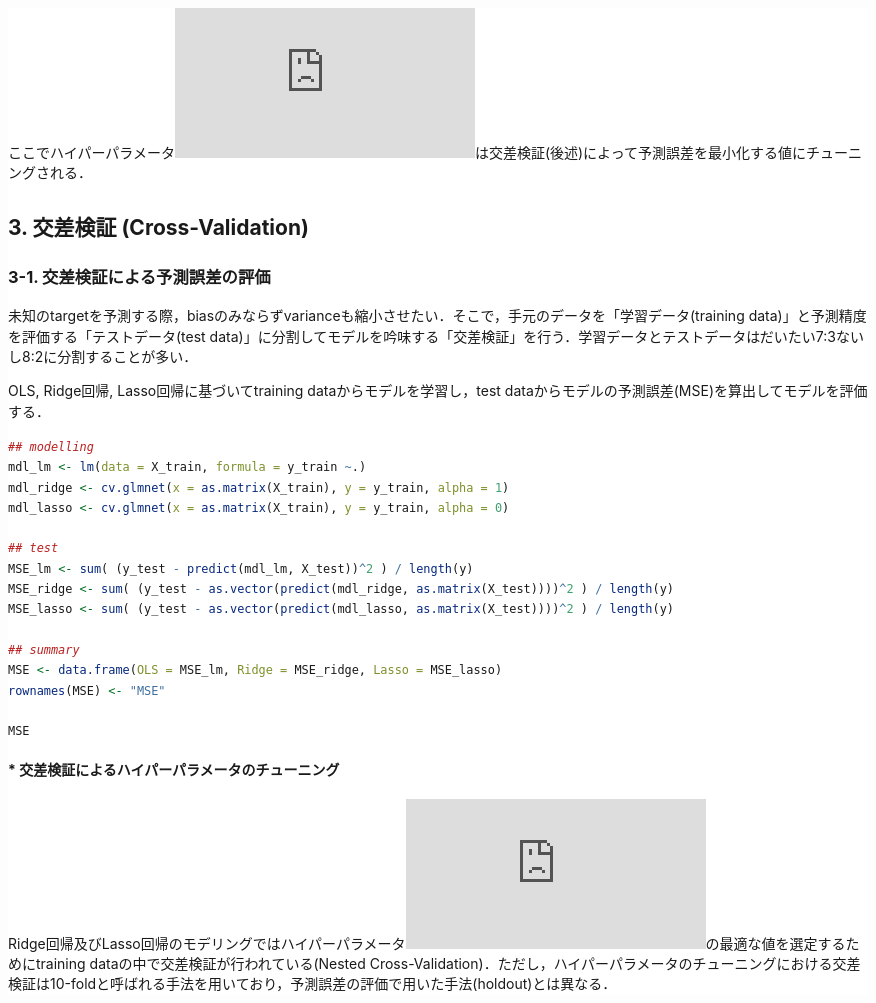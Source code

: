 ここでハイパーパラメータ![\\lambda](https://latex.codecogs.com/png.latex?%5Clambda "\lambda")は交差検証(後述)によって予測誤差を最小化する値にチューニングされる．

## 3. 交差検証 (Cross-Validation)

### 3-1. 交差検証による予測誤差の評価

未知のtargetを予測する際，biasのみならずvarianceも縮小させたい．そこで，手元のデータを「学習データ(training
data)」と予測精度を評価する「テストデータ(test
data)」に分割してモデルを吟味する「交差検証」を行う．学習データとテストデータはだいたい7:3ないし8:2に分割することが多い．

OLS, Ridge回帰, Lasso回帰に基づいてtraining dataからモデルを学習し，test
dataからモデルの予測誤差(MSE)を算出してモデルを評価する．

``` r
## modelling
mdl_lm <- lm(data = X_train, formula = y_train ~.)
mdl_ridge <- cv.glmnet(x = as.matrix(X_train), y = y_train, alpha = 1)
mdl_lasso <- cv.glmnet(x = as.matrix(X_train), y = y_train, alpha = 0)

## test
MSE_lm <- sum( (y_test - predict(mdl_lm, X_test))^2 ) / length(y)
MSE_ridge <- sum( (y_test - as.vector(predict(mdl_ridge, as.matrix(X_test))))^2 ) / length(y)
MSE_lasso <- sum( (y_test - as.vector(predict(mdl_lasso, as.matrix(X_test))))^2 ) / length(y)

## summary
MSE <- data.frame(OLS = MSE_lm, Ridge = MSE_ridge, Lasso = MSE_lasso)
rownames(MSE) <- "MSE"

MSE
```

#### \* 交差検証によるハイパーパラメータのチューニング

Ridge回帰及びLasso回帰のモデリングではハイパーパラメータ![\\lambda](https://latex.codecogs.com/png.latex?%5Clambda "\lambda")の最適な値を選定するためにtraining
dataの中で交差検証が行われている(Nested
Cross-Validation)．ただし，ハイパーパラメータのチューニングにおける交差検証は10-foldと呼ばれる手法を用いており，予測誤差の評価で用いた手法(holdout)とは異なる．
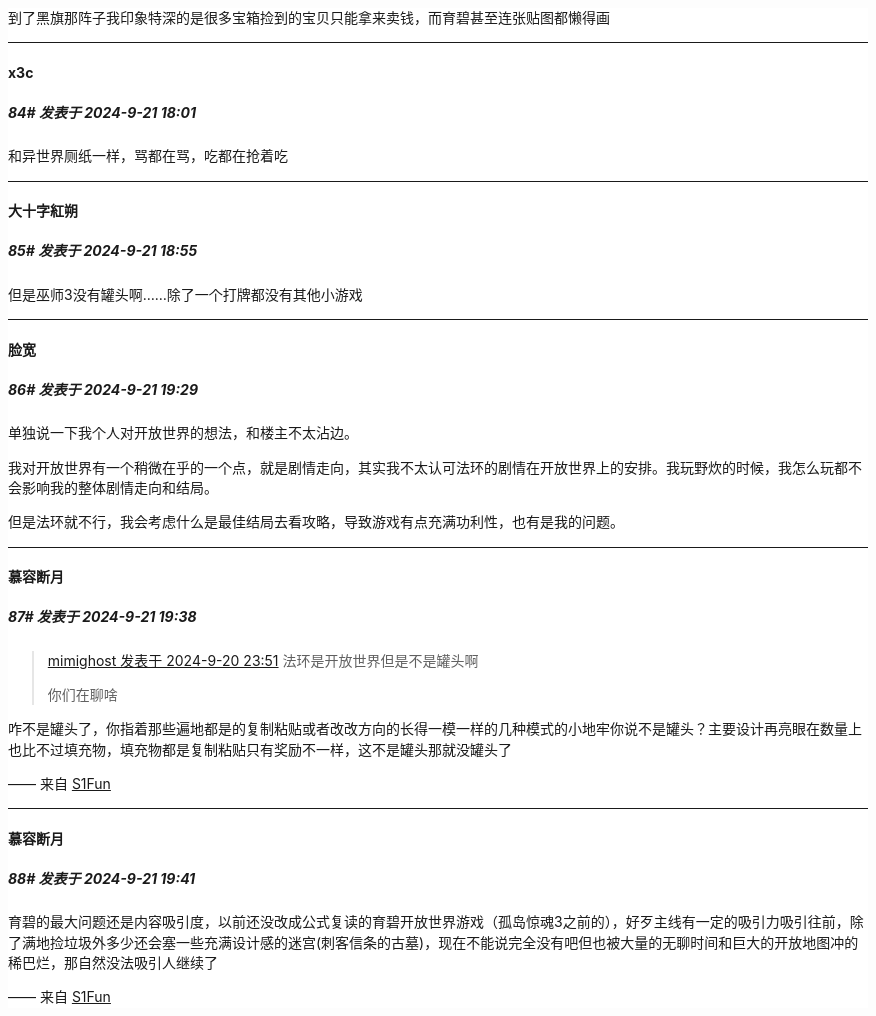 到了黑旗那阵子我印象特深的是很多宝箱捡到的宝贝只能拿来卖钱，而育碧甚至连张贴图都懒得画


*****

####  x3c  
##### 84#       发表于 2024-9-21 18:01

和异世界厕纸一样，骂都在骂，吃都在抢着吃


*****

####  大十字紅朔  
##### 85#       发表于 2024-9-21 18:55

但是巫师3没有罐头啊……除了一个打牌都没有其他小游戏


*****

####  脸宽  
##### 86#       发表于 2024-9-21 19:29

单独说一下我个人对开放世界的想法，和楼主不太沾边。

我对开放世界有一个稍微在乎的一个点，就是剧情走向，其实我不太认可法环的剧情在开放世界上的安排。我玩野炊的时候，我怎么玩都不会影响我的整体剧情走向和结局。

但是法环就不行，我会考虑什么是最佳结局去看攻略，导致游戏有点充满功利性，也有是我的问题。


*****

####  慕容断月  
##### 87#       发表于 2024-9-21 19:38

<blockquote><a href="httphttps://bbs.saraba1st.com/2b/forum.php?mod=redirect&amp;goto=findpost&amp;pid=66261380&amp;ptid=2200143" target="_blank">mimighost 发表于 2024-9-20 23:51</a>
法环是开放世界但是不是罐头啊

你们在聊啥</blockquote>
咋不是罐头了，你指着那些遍地都是的复制粘贴或者改改方向的长得一模一样的几种模式的小地牢你说不是罐头？主要设计再亮眼在数量上也比不过填充物，填充物都是复制粘贴只有奖励不一样，这不是罐头那就没罐头了

—— 来自 [S1Fun](https://s1fun.koalcat.com)


*****

####  慕容断月  
##### 88#       发表于 2024-9-21 19:41

育碧的最大问题还是内容吸引度，以前还没改成公式复读的育碧开放世界游戏（孤岛惊魂3之前的），好歹主线有一定的吸引力吸引往前，除了满地捡垃圾外多少还会塞一些充满设计感的迷宫(刺客信条的古墓)，现在不能说完全没有吧但也被大量的无聊时间和巨大的开放地图冲的稀巴烂，那自然没法吸引人继续了

—— 来自 [S1Fun](https://s1fun.koalcat.com)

## Task requirements
Everything from the line containing "和异世界厕纸一样，骂都在骂，吃都在抢着吃" to the last line of the material above must be copied exactly, and only that.

## Exercise answer
和异世界厕纸一样，骂都在骂，吃都在抢着吃


*****

####  大十字紅朔  
##### 85#       发表于 2024-9-21 18:55

但是巫师3没有罐头啊……除了一个打牌都没有其他小游戏


*****

####  脸宽  
##### 86#       发表于 2024-9-21 19:29

单独说一下我个人对开放世界的想法，和楼主不太沾边。

我对开放世界有一个稍微在乎的一个点，就是剧情走向，其实我不太认可法环的剧情在开放世界上的安排。我玩野炊的时候，我怎么玩都不会影响我的整体剧情走向和结局。

但是法环就不行，我会考虑什么是最佳结局去看攻略，导致游戏有点充满功利性，也有是我的问题。


*****

####  慕容断月  
##### 87#       发表于 2024-9-21 19:38

<blockquote><a href="httphttps://bbs.saraba1st.com/2b/forum.php?mod=redirect&amp;goto=findpost&amp;pid=66261380&amp;ptid=2200143" target="_blank">mimighost 发表于 2024-9-20 23:51</a>
法环是开放世界但是不是罐头啊

你们在聊啥</blockquote>
咋不是罐头了，你指着那些遍地都是的复制粘贴或者改改方向的长得一模一样的几种模式的小地牢你说不是罐头？主要设计再亮眼在数量上也比不过填充物，填充物都是复制粘贴只有奖励不一样，这不是罐头那就没罐头了

—— 来自 [S1Fun](https://s1fun.koalcat.com)


*****

####  慕容断月  
##### 88#       发表于 2024-9-21 19:41

育碧的最大问题还是内容吸引度，以前还没改成公式复读的育碧开放世界游戏（孤岛惊魂3之前的），好歹主线有一定的吸引力吸引往前，除了满地捡垃圾外多少还会塞一些充满设计感的迷宫(刺客信条的古墓)，现在不能说完全没有吧但也被大量的无聊时间和巨大的开放地图冲的稀巴烂，那自然没法吸引人继续了

—— 来自 [S1Fun](https://s1fun.koalcat.com)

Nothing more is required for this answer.